Required action – Restate the following records word for word without images.

Records to process –

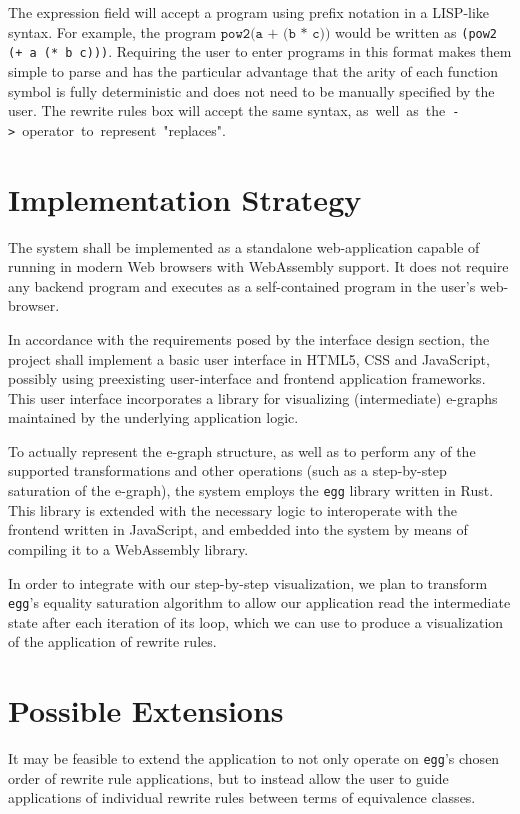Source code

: \documentclass[letterpaper,twocolumn,10pt]{article}
\begin{document}
The expression field will accept a program using prefix notation in a LISP-like syntax. For example, the program $\texttt{pow2(a + (b * c))}$ would be written as \texttt{(pow2 (+ a (* b c)))}. Requiring the user to enter programs in this format makes them simple to parse and has the particular advantage that the arity of each function symbol is fully deterministic and does not need to be manually specified by the user. The rewrite rules box will accept the same syntax, \mbox{as well as the \texttt{->} operator to represent "replaces"}.

\section{Implementation Strategy}

The system shall be implemented as a standalone web-application capable of running in modern Web browsers with WebAssembly support. It does not require any backend program and executes as a self-contained program in the user's web-browser.

In accordance with the requirements posed by the interface design section, the project shall implement a basic user interface in HTML5, CSS and JavaScript, possibly using preexisting user-interface and frontend application frameworks. This user interface incorporates a library for visualizing (intermediate) e-graphs maintained by the underlying application logic.

To actually represent the e-graph structure, as well as to perform any of the supported transformations and other operations (such as a step-by-step saturation of the e-graph), the system employs the \texttt{egg} library written in Rust. This library is extended with the necessary logic to interoperate with the frontend written in JavaScript, and embedded into the system  by means of compiling it to a WebAssembly library.

In order to integrate with our step-by-step visualization, we plan to transform \texttt{egg}'s equality saturation algorithm to allow our application read the intermediate state after each iteration of its loop, which we can use to produce a visualization of the application of rewrite rules.

\section{Possible Extensions}

It may be feasible to extend the application to not only operate on \texttt{egg}'s chosen order of rewrite rule applications, but to instead allow the user to guide applications of individual rewrite rules between terms of equivalence classes.
\end{document}
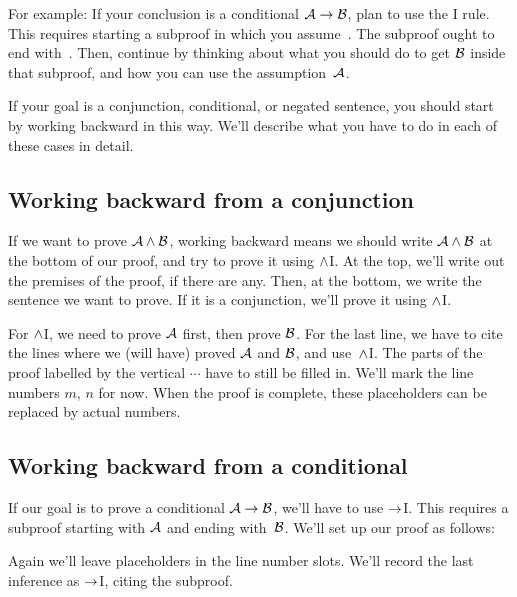 For example: If your conclusion is a conditional $\mathcal{A}\rightarrow\mathcal{B}$, plan to use the {\eif}I rule. This requires starting a subproof in which you assume~. The subproof ought to end with~. Then, continue by thinking about what you should do to get $\mathcal{B}$ inside that subproof, and how you can use the assumption~$\mathcal{A}$.

If your goal is a conjunction, conditional, or negated sentence, you should start by working backward in this way. We'll describe what you have to do in each of these cases in detail.

\subsection*{Working backward from a conjunction}

If we want to prove $\mathcal{A} \wedge \mathcal{B}$, working backward means we should write $\mathcal{A} \wedge \mathcal{B}$ at the bottom of our proof, and try to prove it using $\wedge$I. At the top, we'll write out the premises of the proof, if there are any. Then, at the bottom, we write the sentence we want to prove. If it is a conjunction, we'll prove it using $\wedge$I.
  \begin{fitchproof}
	\ellipsesline 
\ellipsesline
    \ellipsesline 
  \end{fitchproof}
For $\wedge$I, we need to prove $\mathcal{A}$ first, then prove
$\mathcal{B}$. For the last line, we have to cite the lines where we
(will have) proved $\mathcal{A}$ and  $\mathcal{B}$, and use~$\wedge$I. The
parts of the proof labelled by the vertical $\cdots$ have to still be filled in.
We'll mark the line numbers $m$, $n$ for now. When the proof is
complete, these placeholders can be replaced by actual numbers.

\subsection*{Working backward from a conditional}

If our goal is to prove a conditional $\mathcal{A} \rightarrow \mathcal{B}$, we'll have to use $\rightarrow$I. This requires a subproof starting with $\mathcal{A}$ and ending with~$\mathcal{B}$. We'll set up our proof as follows:
\begin{fitchproof}
\open
{}
\ellipsesline 
{}
\close
{}
\end{fitchproof} 
Again we'll leave placeholders in the line number slots. We'll record the last inference as $\rightarrow$I, citing the subproof.

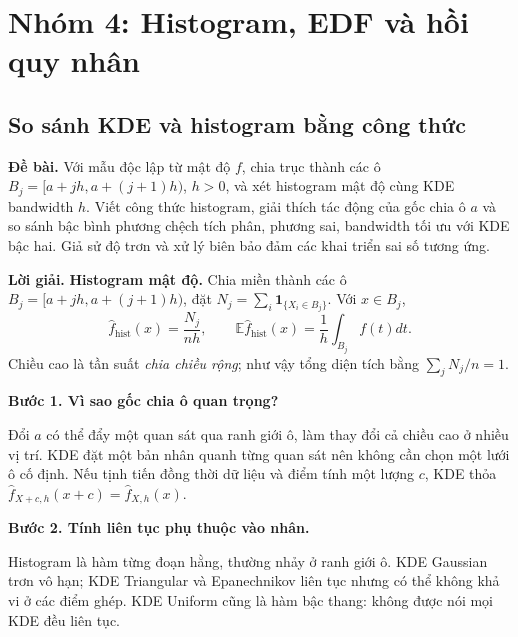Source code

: \documentclass[11pt,a4paper]{article}
\newcommand{\E}{\mathbb E}
\newcommand{\buoc}[1]{\par\medskip\textbf{#1}\par}
\begin{document}
\section{Nhóm 4: Histogram, EDF và hồi quy nhân}
\subsection{So sánh KDE và histogram bằng công thức}\label{sec:hist}
\textbf{Đề bài.} Với mẫu độc lập từ mật độ $f$, chia trục thành các ô
$B_j=[a+jh,a+(j+1)h)$, $h>0$, và xét histogram mật độ cùng KDE bandwidth $h$.
Viết công thức histogram, giải thích tác động của gốc chia ô $a$ và so sánh bậc
bình phương chệch tích phân, phương sai, bandwidth tối ưu với KDE bậc hai.
Giả sử độ trơn và xử lý biên bảo đảm các khai triển sai số tương ứng.

\textbf{Lời giải.}
\textbf{Histogram mật độ.} Chia miền thành các ô $B_j=[a+jh,a+(j+1)h)$, đặt $N_j=\sum_i\mathbf1_{\{X_i\in B_j\}}$. Với $x\in B_j$,
\[
\widehat f_{\mathrm{hist}}(x)=\frac{N_j}{nh},\qquad
\E\widehat f_{\mathrm{hist}}(x)=\frac1h\int_{B_j}f(t)dt.
\]
Chiều cao là tần suất \emph{chia chiều rộng}; như vậy tổng diện tích bằng $\sum_jN_j/n=1$.

\buoc{Bước 1. Vì sao gốc chia ô quan trọng?}
Đổi $a$ có thể đẩy một quan sát qua ranh giới ô, làm thay đổi cả chiều cao ở nhiều vị trí. KDE đặt một bản nhân quanh từng quan sát nên không cần chọn một lưới ô cố định. Nếu tịnh tiến đồng thời dữ liệu và điểm tính một lượng $c$, KDE thỏa $\widehat f_{X+c,h}(x+c)=\widehat f_{X,h}(x)$.

\buoc{Bước 2. Tính liên tục phụ thuộc vào nhân.}
Histogram là hàm từng đoạn hằng, thường nhảy ở ranh giới ô. KDE Gaussian trơn vô hạn; KDE Triangular và Epanechnikov liên tục nhưng có thể không khả vi ở các điểm ghép. KDE Uniform cũng là hàm bậc thang: không được nói mọi KDE đều liên tục.
\end{document}

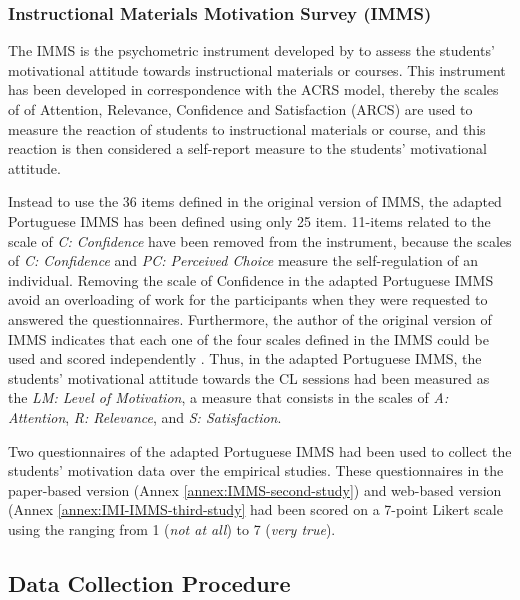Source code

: \subsubsection*{Instructional Materials Motivation Survey (IMMS)}

The IMMS is the psychometric instrument developed by  to assess the students' motivational attitude towards instructional materials or courses. This instrument has been developed in correspondence with the ACRS model, thereby the scales of of Attention, Relevance, Confidence and Satisfaction (ARCS) are used to measure the reaction of students to instructional materials or course, and this reaction is then considered a self-report measure to the students' motivational attitude.

Instead to use the 36 items defined in the original version of IMMS, the adapted Portuguese IMMS has been defined using only 25 item. 11-items related to the scale of \emph{C: Confidence} have been removed from the instrument, because the scales of \emph{C: Confidence} and \emph{PC: Perceived Choice} measure the self-regulation of an individual. Removing the scale of Confidence in the adapted Portuguese IMMS avoid an overloading of work for the participants when they were requested to answered the questionnaires. Furthermore, the author of the original version of IMMS indicates that each one of the four scales defined in the IMMS could be used and scored independently \cite{Keller2009}. Thus, in the adapted Portuguese IMMS, the students' motivational attitude towards the CL sessions had been measured as the \emph{LM: Level of Motivation}, a measure that consists in the scales of \emph{A: Attention}, \emph{R: Relevance}, and \emph{S: Satisfaction}. 

Two questionnaires of the adapted Portuguese IMMS had been used to collect the students' motivation data over the empirical studies. These questionnaires in the paper-based version (Annex \ref{annex:IMMS-second-study}) and web-based version (Annex \ref{annex:IMI-IMMS-third-study} had been scored on a 7-point Likert scale using the ranging from 1 (\emph{not at all}) to 7 (\emph{very true}).

\subsection{Data Collection Procedure}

Response box –
Source code

: \documentclass[letterpaper,twocolumn,10pt]{article}
\begin{document}
The expression field will accept a program using prefix notation in a LISP-like syntax. For example, the program $\texttt{pow2(a + (b * c))}$ would be written as \texttt{(pow2 (+ a (* b c)))}. Requiring the user to enter programs in this format makes them simple to parse and has the particular advantage that the arity of each function symbol is fully deterministic and does not need to be manually specified by the user. The rewrite rules box will accept the same syntax, \mbox{as well as the \texttt{->} operator to represent "replaces"}.

\section{Implementation Strategy}

The system shall be implemented as a standalone web-application capable of running in modern Web browsers with WebAssembly support. It does not require any backend program and executes as a self-contained program in the user's web-browser.

In accordance with the requirements posed by the interface design section, the project shall implement a basic user interface in HTML5, CSS and JavaScript, possibly using preexisting user-interface and frontend application frameworks. This user interface incorporates a library for visualizing (intermediate) e-graphs maintained by the underlying application logic.

To actually represent the e-graph structure, as well as to perform any of the supported transformations and other operations (such as a step-by-step saturation of the e-graph), the system employs the \texttt{egg} library written in Rust. This library is extended with the necessary logic to interoperate with the frontend written in JavaScript, and embedded into the system  by means of compiling it to a WebAssembly library.

In order to integrate with our step-by-step visualization, we plan to transform \texttt{egg}'s equality saturation algorithm to allow our application read the intermediate state after each iteration of its loop, which we can use to produce a visualization of the application of rewrite rules.

\section{Possible Extensions}

It may be feasible to extend the application to not only operate on \texttt{egg}'s chosen order of rewrite rule applications, but to instead allow the user to guide applications of individual rewrite rules between terms of equivalence classes.
\end{document}
 For example: If your conclusion is a conditional $\mathcal{A}\rightarrow\mathcal{B}$, plan to use the {\eif}I rule. This requires starting a subproof in which you assume~. The subproof ought to end with~. Then, continue by thinking about what you should do to get $\mathcal{B}$ inside that subproof, and how you can use the assumption~$\mathcal{A}$.

If your goal is a conjunction, conditional, or negated sentence, you should start by working backward in this way. We'll describe what you have to do in each of these cases in detail.

\subsection*{Working backward from a conjunction}

If we want to prove $\mathcal{A} \wedge \mathcal{B}$, working backward means we should write $\mathcal{A} \wedge \mathcal{B}$ at the bottom of our proof, and try to prove it using $\wedge$I. At the top, we'll write out the premises of the proof, if there are any. Then, at the bottom, we write the sentence we want to prove. If it is a conjunction, we'll prove it using $\wedge$I.
  \begin{fitchproof}
	\ellipsesline 
\ellipsesline
    \ellipsesline 
  \end{fitchproof}
For $\wedge$I, we need to prove $\mathcal{A}$ first, then prove
$\mathcal{B}$. For the last line, we have to cite the lines where we
(will have) proved $\mathcal{A}$ and  $\mathcal{B}$, and use~$\wedge$I. The
parts of the proof labelled by the vertical $\cdots$ have to still be filled in.
We'll mark the line numbers $m$, $n$ for now. When the proof is
complete, these placeholders can be replaced by actual numbers.

\subsection*{Working backward from a conditional}

If our goal is to prove a conditional $\mathcal{A} \rightarrow \mathcal{B}$, we'll have to use $\rightarrow$I. This requires a subproof starting with $\mathcal{A}$ and ending with~$\mathcal{B}$. We'll set up our proof as follows:
\begin{fitchproof}
\open
{}
\ellipsesline 
{}
\close
{}
\end{fitchproof} 
Again we'll leave placeholders in the line number slots. We'll record the last inference as $\rightarrow$I, citing the subproof.

Source code

: \documentclass[11pt,a4paper]{article}
\newcommand{\E}{\mathbb E}
\newcommand{\buoc}[1]{\par\medskip\textbf{#1}\par}
\begin{document}
\section{Nhóm 4: Histogram, EDF và hồi quy nhân}
\subsection{So sánh KDE và histogram bằng công thức}\label{sec:hist}
\textbf{Đề bài.} Với mẫu độc lập từ mật độ $f$, chia trục thành các ô
$B_j=[a+jh,a+(j+1)h)$, $h>0$, và xét histogram mật độ cùng KDE bandwidth $h$.
Viết công thức histogram, giải thích tác động của gốc chia ô $a$ và so sánh bậc
bình phương chệch tích phân, phương sai, bandwidth tối ưu với KDE bậc hai.
Giả sử độ trơn và xử lý biên bảo đảm các khai triển sai số tương ứng.

\textbf{Lời giải.}
\textbf{Histogram mật độ.} Chia miền thành các ô $B_j=[a+jh,a+(j+1)h)$, đặt $N_j=\sum_i\mathbf1_{\{X_i\in B_j\}}$. Với $x\in B_j$,
\[
\widehat f_{\mathrm{hist}}(x)=\frac{N_j}{nh},\qquad
\E\widehat f_{\mathrm{hist}}(x)=\frac1h\int_{B_j}f(t)dt.
\]
Chiều cao là tần suất \emph{chia chiều rộng}; như vậy tổng diện tích bằng $\sum_jN_j/n=1$.

\buoc{Bước 1. Vì sao gốc chia ô quan trọng?}
Đổi $a$ có thể đẩy một quan sát qua ranh giới ô, làm thay đổi cả chiều cao ở nhiều vị trí. KDE đặt một bản nhân quanh từng quan sát nên không cần chọn một lưới ô cố định. Nếu tịnh tiến đồng thời dữ liệu và điểm tính một lượng $c$, KDE thỏa $\widehat f_{X+c,h}(x+c)=\widehat f_{X,h}(x)$.

\buoc{Bước 2. Tính liên tục phụ thuộc vào nhân.}
Histogram là hàm từng đoạn hằng, thường nhảy ở ranh giới ô. KDE Gaussian trơn vô hạn; KDE Triangular và Epanechnikov liên tục nhưng có thể không khả vi ở các điểm ghép. KDE Uniform cũng là hàm bậc thang: không được nói mọi KDE đều liên tục.
\end{document}

Source code

: \subsubsection*{Instructional Materials Motivation Survey (IMMS)}

The IMMS is the psychometric instrument developed by  to assess the students' motivational attitude towards instructional materials or courses. This instrument has been developed in correspondence with the ACRS model, thereby the scales of of Attention, Relevance, Confidence and Satisfaction (ARCS) are used to measure the reaction of students to instructional materials or course, and this reaction is then considered a self-report measure to the students' motivational attitude.

Instead to use the 36 items defined in the original version of IMMS, the adapted Portuguese IMMS has been defined using only 25 item. 11-items related to the scale of \emph{C: Confidence} have been removed from the instrument, because the scales of \emph{C: Confidence} and \emph{PC: Perceived Choice} measure the self-regulation of an individual. Removing the scale of Confidence in the adapted Portuguese IMMS avoid an overloading of work for the participants when they were requested to answered the questionnaires. Furthermore, the author of the original version of IMMS indicates that each one of the four scales defined in the IMMS could be used and scored independently \cite{Keller2009}. Thus, in the adapted Portuguese IMMS, the students' motivational attitude towards the CL sessions had been measured as the \emph{LM: Level of Motivation}, a measure that consists in the scales of \emph{A: Attention}, \emph{R: Relevance}, and \emph{S: Satisfaction}. 

Two questionnaires of the adapted Portuguese IMMS had been used to collect the students' motivation data over the empirical studies. These questionnaires in the paper-based version (Annex \ref{annex:IMMS-second-study}) and web-based version (Annex \ref{annex:IMI-IMMS-third-study} had been scored on a 7-point Likert scale using the ranging from 1 (\emph{not at all}) to 7 (\emph{very true}).

\subsection{Data Collection Procedure}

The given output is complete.